__Items from a data source__
[Start of section]

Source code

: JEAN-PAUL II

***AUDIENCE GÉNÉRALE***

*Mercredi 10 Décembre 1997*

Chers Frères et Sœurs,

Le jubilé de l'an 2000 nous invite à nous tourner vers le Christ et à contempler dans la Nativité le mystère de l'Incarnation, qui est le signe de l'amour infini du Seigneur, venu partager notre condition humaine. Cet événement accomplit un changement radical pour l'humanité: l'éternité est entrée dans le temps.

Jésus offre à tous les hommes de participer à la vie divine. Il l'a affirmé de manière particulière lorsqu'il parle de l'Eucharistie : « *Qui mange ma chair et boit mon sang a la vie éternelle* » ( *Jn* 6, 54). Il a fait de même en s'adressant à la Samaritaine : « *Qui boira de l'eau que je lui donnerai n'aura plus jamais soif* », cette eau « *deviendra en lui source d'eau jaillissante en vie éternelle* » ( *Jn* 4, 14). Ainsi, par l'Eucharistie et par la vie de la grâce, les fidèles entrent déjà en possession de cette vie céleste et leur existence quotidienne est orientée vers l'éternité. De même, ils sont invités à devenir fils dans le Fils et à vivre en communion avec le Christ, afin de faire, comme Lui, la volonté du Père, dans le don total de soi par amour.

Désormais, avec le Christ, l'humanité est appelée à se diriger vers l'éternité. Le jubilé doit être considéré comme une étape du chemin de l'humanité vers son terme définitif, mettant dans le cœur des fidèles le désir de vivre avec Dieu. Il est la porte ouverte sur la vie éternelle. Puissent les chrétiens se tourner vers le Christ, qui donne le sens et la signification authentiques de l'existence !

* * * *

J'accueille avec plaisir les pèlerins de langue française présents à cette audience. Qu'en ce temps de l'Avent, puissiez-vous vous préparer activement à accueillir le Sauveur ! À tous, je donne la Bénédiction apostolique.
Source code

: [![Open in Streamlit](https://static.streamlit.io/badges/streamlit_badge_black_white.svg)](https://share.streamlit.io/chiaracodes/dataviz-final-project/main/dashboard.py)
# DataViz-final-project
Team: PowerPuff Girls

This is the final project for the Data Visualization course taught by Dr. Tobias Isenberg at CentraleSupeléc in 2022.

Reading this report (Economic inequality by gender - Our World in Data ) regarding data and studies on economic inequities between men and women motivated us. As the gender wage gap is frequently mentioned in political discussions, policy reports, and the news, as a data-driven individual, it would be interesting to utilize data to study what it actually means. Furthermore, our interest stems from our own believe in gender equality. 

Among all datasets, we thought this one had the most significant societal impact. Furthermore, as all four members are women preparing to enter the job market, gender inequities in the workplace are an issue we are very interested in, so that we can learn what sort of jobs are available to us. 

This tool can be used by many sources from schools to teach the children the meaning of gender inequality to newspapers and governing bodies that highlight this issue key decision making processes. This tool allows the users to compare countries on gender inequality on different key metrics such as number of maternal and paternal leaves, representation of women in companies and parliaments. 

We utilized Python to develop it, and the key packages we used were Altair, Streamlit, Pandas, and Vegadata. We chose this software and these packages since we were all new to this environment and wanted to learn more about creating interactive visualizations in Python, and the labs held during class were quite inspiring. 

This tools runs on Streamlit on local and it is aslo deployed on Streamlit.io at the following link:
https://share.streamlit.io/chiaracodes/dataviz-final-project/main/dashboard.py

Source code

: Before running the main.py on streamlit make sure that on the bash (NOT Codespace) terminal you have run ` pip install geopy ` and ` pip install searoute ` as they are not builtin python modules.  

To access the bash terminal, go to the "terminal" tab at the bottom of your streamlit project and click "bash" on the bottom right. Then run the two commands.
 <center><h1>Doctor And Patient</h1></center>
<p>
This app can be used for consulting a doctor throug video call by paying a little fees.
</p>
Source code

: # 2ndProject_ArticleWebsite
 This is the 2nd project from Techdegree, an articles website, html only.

[End of section]

__WHAT THE TASK REQUIRES__
Take the line that contains "We utilized Python" and each line after it through the end of the records, and repeat them all exactly. Nothing else.

__WRITTEN RESPONSE__
We utilized Python to develop it, and the key packages we used were Altair, Streamlit, Pandas, and Vegadata. We chose this software and these packages since we were all new to this environment and wanted to learn more about creating interactive visualizations in Python, and the labs held during class were quite inspiring. 

This tools runs on Streamlit on local and it is aslo deployed on Streamlit.io at the following link:
https://share.streamlit.io/chiaracodes/dataviz-final-project/main/dashboard.py

Source code

: Before running the main.py on streamlit make sure that on the bash (NOT Codespace) terminal you have run ` pip install geopy ` and ` pip install searoute ` as they are not builtin python modules.  

To access the bash terminal, go to the "terminal" tab at the bottom of your streamlit project and click "bash" on the bottom right. Then run the two commands.
 <center><h1>Doctor And Patient</h1></center>
<p>
This app can be used for consulting a doctor throug video call by paying a little fees.
</p>
Source code

: # 2ndProject_ArticleWebsite
 This is the 2nd project from Techdegree, an articles website, html only.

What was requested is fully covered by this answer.